§ SUPPLIED DATA:
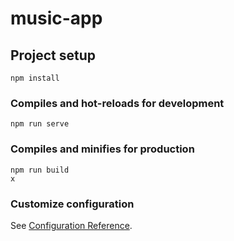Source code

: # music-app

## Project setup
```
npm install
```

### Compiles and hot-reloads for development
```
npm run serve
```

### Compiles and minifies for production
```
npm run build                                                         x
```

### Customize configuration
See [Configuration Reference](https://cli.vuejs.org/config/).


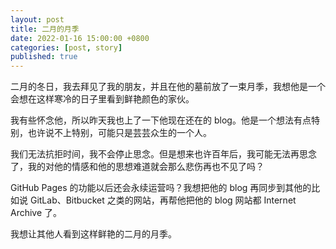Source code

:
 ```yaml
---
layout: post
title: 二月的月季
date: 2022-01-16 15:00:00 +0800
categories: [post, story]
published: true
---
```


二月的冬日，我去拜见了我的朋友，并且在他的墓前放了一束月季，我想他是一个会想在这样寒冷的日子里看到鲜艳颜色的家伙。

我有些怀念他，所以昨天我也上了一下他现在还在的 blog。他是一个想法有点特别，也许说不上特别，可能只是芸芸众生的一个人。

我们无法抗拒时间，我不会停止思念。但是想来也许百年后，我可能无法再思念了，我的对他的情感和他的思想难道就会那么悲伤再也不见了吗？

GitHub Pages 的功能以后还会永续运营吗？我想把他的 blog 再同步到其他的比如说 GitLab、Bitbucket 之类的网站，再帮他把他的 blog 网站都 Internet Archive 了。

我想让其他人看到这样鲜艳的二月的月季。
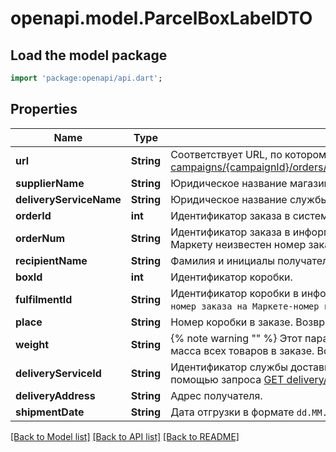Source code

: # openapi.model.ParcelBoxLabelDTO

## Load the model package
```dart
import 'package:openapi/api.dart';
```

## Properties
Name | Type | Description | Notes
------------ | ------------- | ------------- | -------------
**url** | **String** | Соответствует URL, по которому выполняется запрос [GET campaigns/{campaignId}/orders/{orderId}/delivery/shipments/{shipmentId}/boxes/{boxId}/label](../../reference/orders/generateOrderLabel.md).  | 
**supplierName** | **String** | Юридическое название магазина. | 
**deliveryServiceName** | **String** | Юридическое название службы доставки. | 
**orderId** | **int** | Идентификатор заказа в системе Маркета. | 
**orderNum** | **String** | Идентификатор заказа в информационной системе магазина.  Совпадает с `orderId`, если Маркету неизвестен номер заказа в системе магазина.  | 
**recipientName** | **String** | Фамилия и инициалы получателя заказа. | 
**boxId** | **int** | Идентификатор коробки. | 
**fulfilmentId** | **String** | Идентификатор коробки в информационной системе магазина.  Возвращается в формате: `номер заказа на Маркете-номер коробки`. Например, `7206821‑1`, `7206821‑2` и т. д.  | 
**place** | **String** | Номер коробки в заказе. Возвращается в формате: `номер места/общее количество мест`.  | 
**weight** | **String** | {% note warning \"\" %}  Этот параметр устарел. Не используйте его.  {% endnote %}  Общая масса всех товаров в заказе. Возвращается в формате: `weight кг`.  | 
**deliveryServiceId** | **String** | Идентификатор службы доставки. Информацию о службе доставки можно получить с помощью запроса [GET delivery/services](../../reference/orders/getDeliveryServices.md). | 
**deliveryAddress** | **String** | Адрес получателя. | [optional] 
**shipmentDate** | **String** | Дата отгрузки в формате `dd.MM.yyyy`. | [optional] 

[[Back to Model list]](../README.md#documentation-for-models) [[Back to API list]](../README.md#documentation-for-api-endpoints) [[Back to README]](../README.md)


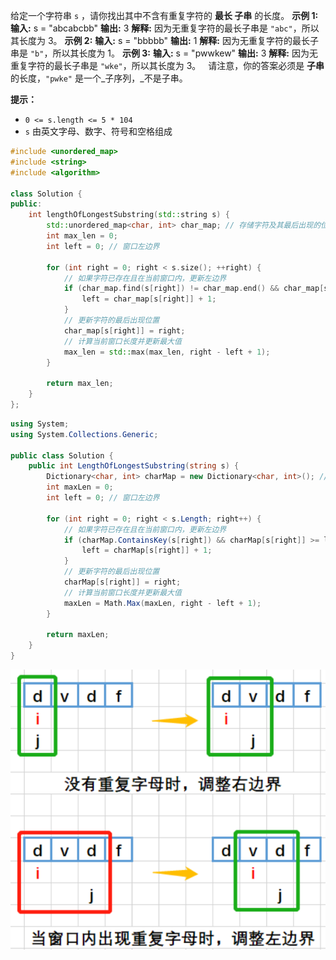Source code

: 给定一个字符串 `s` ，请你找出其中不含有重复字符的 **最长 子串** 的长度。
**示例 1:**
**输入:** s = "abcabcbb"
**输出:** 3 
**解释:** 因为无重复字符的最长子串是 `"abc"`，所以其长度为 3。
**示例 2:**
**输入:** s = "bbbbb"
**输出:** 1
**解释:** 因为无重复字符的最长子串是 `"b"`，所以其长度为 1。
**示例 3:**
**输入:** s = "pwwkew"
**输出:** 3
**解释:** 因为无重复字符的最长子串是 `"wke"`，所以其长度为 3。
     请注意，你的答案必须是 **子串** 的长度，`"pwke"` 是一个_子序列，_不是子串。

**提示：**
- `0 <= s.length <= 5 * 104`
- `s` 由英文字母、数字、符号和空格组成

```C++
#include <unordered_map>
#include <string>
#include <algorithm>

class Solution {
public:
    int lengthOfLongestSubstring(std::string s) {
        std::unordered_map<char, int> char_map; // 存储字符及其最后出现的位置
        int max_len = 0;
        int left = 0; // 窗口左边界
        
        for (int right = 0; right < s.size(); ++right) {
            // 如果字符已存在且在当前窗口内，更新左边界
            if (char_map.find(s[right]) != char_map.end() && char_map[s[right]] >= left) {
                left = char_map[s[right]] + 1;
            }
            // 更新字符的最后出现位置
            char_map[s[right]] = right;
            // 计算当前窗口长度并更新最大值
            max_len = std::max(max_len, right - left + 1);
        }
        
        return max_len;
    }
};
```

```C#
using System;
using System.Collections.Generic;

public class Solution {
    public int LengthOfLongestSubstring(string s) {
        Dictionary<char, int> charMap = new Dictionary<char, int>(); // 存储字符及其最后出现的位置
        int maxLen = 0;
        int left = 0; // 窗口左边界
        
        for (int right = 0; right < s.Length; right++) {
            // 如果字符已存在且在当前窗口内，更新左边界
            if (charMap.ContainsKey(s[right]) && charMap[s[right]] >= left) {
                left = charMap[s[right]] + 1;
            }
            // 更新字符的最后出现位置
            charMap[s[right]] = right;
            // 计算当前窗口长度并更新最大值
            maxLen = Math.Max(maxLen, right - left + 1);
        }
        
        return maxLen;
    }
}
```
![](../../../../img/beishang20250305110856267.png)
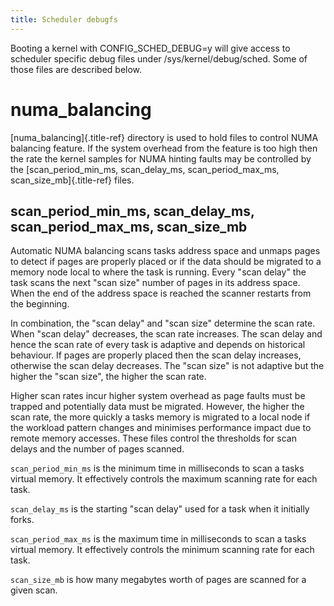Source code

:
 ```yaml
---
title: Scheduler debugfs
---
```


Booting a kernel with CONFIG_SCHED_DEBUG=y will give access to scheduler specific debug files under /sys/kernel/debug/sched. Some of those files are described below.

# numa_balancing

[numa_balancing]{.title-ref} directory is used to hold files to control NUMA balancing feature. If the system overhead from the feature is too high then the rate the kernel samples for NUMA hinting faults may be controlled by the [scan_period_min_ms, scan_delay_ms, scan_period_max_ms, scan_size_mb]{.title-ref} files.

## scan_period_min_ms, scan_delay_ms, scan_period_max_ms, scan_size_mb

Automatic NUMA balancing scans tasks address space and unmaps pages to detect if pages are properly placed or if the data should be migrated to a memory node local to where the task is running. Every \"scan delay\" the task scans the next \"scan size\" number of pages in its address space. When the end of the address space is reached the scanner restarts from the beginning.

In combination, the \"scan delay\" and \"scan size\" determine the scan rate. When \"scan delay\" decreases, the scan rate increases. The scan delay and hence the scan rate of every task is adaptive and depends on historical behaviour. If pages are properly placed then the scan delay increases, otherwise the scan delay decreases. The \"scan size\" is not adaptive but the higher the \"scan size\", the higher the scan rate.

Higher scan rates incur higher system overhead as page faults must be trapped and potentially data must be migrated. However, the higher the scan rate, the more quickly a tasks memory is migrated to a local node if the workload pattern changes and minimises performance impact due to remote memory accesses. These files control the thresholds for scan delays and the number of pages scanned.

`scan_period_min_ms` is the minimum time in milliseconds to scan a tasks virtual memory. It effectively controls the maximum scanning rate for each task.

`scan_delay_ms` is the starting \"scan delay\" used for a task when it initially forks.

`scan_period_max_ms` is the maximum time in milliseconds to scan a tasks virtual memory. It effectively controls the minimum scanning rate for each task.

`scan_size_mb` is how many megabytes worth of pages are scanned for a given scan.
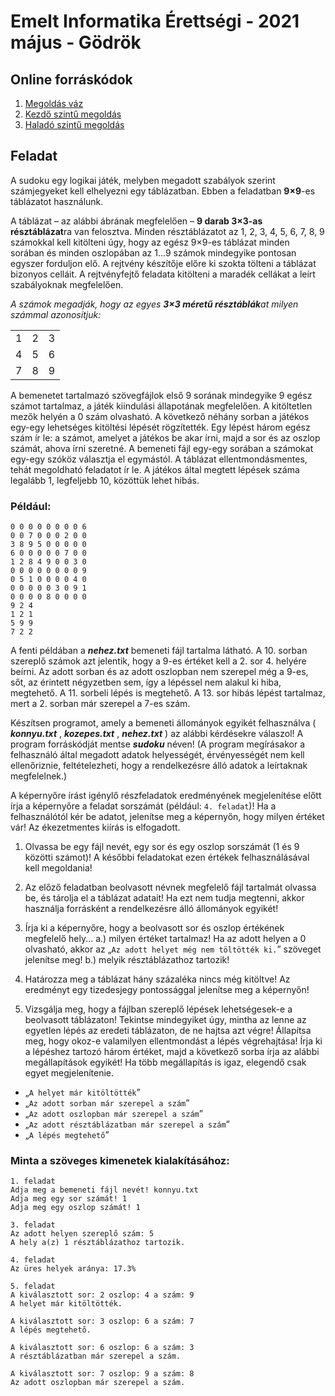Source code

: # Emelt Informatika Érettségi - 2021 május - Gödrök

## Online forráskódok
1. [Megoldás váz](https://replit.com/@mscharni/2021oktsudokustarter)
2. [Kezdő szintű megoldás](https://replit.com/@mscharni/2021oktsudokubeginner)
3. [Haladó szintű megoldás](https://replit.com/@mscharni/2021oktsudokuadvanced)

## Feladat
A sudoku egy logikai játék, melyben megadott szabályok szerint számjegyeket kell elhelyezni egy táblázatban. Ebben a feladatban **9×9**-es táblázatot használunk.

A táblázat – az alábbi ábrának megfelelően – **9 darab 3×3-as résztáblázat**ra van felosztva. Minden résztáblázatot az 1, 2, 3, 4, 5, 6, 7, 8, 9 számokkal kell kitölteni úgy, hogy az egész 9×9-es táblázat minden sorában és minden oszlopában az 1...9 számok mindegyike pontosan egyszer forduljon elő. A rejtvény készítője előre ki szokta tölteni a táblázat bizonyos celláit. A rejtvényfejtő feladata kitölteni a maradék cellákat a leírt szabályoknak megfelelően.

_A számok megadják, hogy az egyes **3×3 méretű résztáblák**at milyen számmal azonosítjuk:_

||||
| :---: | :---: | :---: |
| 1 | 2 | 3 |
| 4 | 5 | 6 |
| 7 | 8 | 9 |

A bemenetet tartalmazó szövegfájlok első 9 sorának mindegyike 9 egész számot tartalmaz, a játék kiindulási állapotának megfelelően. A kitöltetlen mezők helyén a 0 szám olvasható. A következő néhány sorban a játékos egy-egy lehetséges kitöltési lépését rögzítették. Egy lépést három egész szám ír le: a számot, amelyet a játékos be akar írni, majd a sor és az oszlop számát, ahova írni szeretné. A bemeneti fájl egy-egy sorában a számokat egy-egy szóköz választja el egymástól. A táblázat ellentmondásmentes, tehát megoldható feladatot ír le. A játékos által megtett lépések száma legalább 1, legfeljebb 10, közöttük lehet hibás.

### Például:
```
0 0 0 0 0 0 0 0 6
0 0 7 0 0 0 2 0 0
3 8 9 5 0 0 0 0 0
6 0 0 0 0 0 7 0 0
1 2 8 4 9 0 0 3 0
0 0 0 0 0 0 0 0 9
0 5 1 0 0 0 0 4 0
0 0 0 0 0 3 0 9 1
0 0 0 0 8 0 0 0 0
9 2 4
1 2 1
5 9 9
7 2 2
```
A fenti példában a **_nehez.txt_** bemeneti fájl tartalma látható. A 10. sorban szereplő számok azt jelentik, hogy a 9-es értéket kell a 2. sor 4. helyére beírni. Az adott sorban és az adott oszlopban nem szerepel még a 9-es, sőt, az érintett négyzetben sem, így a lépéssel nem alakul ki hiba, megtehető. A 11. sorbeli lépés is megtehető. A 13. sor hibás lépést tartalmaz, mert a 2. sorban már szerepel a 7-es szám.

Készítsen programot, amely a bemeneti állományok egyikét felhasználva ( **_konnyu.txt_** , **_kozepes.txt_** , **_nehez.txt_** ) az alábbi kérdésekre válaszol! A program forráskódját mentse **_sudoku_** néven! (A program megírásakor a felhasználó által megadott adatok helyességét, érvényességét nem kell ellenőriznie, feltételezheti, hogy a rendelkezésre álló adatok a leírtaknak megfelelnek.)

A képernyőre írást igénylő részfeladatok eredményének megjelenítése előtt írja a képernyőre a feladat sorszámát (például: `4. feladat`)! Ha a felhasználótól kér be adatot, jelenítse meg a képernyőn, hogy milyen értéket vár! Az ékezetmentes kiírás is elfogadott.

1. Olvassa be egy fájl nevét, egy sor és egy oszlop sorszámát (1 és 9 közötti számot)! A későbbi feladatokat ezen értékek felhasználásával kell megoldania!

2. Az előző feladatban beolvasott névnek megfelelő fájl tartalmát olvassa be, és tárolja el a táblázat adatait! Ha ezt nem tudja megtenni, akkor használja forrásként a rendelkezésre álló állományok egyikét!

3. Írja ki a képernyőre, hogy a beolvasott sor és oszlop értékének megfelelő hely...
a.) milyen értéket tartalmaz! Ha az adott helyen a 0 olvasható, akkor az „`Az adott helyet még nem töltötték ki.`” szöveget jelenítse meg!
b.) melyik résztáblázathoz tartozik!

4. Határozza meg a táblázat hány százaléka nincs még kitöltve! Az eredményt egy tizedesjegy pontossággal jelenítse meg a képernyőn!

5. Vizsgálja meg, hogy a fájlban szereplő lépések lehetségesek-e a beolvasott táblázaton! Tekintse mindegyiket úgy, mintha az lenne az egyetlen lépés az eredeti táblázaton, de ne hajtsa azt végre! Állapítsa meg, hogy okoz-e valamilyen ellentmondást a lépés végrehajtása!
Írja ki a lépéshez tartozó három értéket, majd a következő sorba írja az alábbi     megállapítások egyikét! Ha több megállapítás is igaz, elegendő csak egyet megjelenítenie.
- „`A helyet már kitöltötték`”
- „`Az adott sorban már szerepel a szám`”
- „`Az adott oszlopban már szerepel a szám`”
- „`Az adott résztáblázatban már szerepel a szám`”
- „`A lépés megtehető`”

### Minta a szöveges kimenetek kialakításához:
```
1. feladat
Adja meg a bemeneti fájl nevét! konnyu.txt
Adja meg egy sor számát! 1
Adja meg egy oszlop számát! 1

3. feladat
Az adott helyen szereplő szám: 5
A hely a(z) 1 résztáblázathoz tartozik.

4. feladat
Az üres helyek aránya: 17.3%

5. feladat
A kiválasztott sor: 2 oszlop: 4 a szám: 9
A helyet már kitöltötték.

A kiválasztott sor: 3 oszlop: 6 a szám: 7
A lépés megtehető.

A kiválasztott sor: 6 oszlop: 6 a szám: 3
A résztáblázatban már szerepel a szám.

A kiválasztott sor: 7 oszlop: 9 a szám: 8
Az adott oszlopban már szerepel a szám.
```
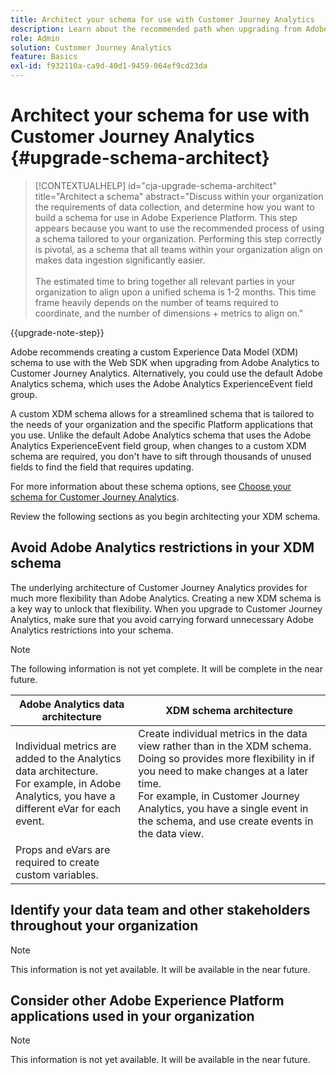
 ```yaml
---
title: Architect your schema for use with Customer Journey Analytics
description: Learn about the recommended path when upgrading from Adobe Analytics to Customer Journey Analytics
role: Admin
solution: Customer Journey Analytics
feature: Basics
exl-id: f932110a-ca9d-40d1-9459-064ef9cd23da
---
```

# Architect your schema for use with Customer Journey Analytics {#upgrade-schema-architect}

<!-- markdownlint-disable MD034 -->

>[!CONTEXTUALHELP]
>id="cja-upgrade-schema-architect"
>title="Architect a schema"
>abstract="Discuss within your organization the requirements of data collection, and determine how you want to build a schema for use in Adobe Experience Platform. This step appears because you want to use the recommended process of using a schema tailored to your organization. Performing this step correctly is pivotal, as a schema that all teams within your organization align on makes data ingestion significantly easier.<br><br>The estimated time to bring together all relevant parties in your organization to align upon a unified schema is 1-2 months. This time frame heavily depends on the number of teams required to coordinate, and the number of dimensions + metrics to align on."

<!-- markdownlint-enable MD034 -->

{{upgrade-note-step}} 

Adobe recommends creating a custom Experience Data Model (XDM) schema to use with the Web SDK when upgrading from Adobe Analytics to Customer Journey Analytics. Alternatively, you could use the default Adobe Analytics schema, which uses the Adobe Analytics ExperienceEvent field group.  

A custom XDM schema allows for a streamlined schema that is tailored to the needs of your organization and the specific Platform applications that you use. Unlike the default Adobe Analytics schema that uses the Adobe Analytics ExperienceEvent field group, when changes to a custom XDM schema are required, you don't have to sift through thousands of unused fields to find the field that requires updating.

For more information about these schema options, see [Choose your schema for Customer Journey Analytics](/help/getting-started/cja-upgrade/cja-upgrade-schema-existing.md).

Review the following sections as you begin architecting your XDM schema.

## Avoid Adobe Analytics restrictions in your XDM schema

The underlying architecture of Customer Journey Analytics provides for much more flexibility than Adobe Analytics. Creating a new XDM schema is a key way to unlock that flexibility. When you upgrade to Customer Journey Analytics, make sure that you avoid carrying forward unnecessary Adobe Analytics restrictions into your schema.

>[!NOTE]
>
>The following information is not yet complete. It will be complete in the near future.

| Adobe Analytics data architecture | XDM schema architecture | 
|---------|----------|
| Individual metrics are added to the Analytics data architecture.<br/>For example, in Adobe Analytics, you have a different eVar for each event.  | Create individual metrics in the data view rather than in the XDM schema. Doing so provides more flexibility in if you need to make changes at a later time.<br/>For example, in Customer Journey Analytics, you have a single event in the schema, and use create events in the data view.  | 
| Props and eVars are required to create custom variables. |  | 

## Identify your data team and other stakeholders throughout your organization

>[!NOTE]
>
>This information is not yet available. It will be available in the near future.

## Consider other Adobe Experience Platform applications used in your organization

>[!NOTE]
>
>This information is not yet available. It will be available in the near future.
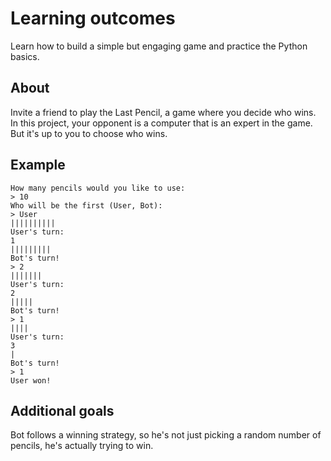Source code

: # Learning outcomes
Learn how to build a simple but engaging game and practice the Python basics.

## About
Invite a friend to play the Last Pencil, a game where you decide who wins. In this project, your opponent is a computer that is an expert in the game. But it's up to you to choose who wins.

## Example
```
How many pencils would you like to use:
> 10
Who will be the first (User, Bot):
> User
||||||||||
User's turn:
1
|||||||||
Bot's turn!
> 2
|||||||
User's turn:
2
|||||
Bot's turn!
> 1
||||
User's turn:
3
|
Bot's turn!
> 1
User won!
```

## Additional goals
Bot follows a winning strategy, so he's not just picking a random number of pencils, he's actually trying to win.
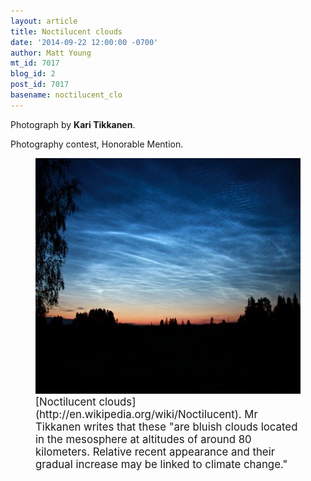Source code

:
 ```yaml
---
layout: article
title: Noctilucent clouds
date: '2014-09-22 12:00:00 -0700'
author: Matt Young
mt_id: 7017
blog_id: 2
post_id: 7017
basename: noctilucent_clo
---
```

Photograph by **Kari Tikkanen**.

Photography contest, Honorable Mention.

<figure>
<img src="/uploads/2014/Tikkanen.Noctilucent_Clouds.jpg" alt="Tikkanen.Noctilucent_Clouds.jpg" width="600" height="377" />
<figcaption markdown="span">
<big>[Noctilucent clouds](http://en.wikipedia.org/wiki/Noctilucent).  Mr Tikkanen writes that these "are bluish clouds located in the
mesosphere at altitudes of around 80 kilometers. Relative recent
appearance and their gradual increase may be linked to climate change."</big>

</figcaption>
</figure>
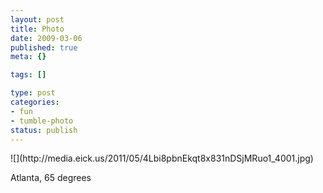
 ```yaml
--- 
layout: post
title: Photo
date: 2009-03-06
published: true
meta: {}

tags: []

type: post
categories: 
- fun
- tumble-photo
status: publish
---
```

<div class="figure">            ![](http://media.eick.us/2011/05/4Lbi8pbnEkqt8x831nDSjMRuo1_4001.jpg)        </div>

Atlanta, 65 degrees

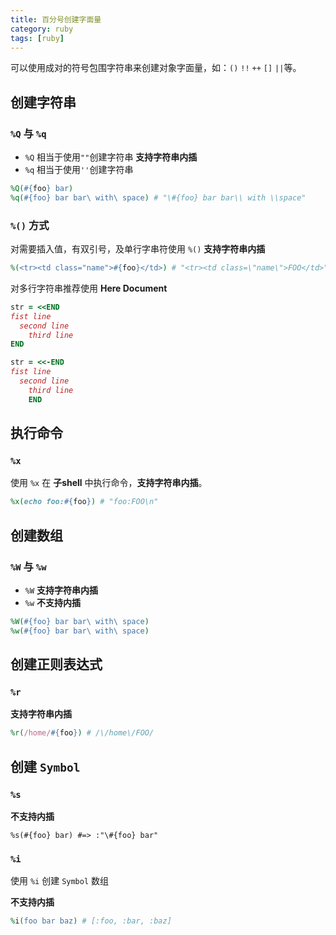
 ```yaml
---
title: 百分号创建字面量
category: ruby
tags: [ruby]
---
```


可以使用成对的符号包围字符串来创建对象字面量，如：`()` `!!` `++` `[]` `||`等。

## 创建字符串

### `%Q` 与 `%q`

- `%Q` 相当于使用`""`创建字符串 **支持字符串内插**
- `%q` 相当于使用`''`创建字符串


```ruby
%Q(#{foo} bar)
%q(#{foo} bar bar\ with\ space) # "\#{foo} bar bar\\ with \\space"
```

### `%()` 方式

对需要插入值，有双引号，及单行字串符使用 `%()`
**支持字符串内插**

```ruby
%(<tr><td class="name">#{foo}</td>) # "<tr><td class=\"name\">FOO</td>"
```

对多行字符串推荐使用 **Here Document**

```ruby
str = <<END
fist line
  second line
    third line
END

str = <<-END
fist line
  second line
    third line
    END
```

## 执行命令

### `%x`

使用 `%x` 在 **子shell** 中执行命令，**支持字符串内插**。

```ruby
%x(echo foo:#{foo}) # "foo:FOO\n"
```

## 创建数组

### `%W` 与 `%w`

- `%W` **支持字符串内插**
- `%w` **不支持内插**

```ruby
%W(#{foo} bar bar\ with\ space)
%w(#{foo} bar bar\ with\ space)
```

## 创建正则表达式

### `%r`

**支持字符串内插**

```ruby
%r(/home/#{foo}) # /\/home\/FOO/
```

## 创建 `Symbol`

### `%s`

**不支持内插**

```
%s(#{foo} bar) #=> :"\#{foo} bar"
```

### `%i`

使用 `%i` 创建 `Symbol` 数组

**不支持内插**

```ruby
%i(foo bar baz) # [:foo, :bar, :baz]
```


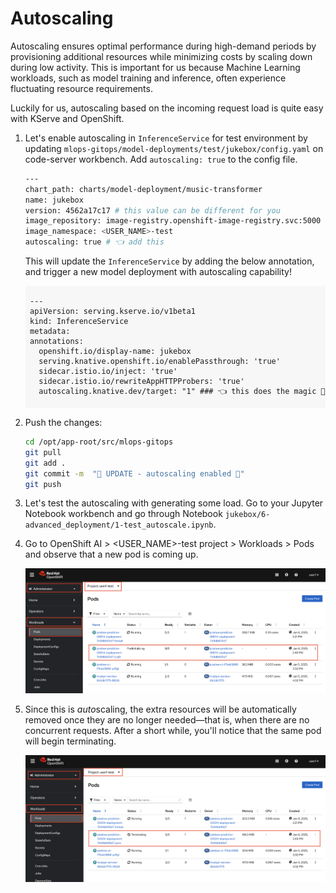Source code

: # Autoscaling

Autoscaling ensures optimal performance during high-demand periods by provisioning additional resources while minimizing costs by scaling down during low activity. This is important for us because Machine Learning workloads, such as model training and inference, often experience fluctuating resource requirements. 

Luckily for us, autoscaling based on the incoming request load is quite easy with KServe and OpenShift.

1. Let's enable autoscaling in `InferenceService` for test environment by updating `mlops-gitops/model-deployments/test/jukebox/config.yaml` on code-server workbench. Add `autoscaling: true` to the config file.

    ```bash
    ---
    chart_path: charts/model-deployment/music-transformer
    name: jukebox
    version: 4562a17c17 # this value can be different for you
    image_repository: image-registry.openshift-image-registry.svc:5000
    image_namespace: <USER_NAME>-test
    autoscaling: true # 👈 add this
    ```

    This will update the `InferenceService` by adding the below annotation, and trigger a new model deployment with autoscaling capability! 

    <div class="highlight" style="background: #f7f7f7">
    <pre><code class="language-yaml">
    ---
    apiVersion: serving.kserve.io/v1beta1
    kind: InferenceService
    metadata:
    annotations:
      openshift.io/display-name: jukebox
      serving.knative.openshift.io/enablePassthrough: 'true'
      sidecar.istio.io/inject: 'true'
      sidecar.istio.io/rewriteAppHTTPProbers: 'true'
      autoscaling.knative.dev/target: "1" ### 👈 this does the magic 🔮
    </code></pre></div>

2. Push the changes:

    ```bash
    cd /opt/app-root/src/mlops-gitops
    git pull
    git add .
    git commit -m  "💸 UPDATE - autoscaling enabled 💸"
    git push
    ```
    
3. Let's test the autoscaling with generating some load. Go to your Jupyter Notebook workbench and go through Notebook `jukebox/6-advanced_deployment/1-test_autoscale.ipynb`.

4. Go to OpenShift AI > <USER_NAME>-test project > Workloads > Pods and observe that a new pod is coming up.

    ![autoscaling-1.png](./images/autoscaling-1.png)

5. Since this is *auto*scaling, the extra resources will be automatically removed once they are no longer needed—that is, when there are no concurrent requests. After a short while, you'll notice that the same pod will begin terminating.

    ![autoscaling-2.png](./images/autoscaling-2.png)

§ INSTRUCTIONS FOR THE TASK:
When the word "helyet" shows up in a line of the entries, pull that line out.

§ COMPLETED EXERCISE:
a.) milyen értéket tartalmaz! Ha az adott helyen a 0 olvasható, akkor az „`Az adott helyet még nem töltötték ki.`” szöveget jelenítse meg!
- „`A helyet már kitöltötték`”
A helyet már kitöltötték.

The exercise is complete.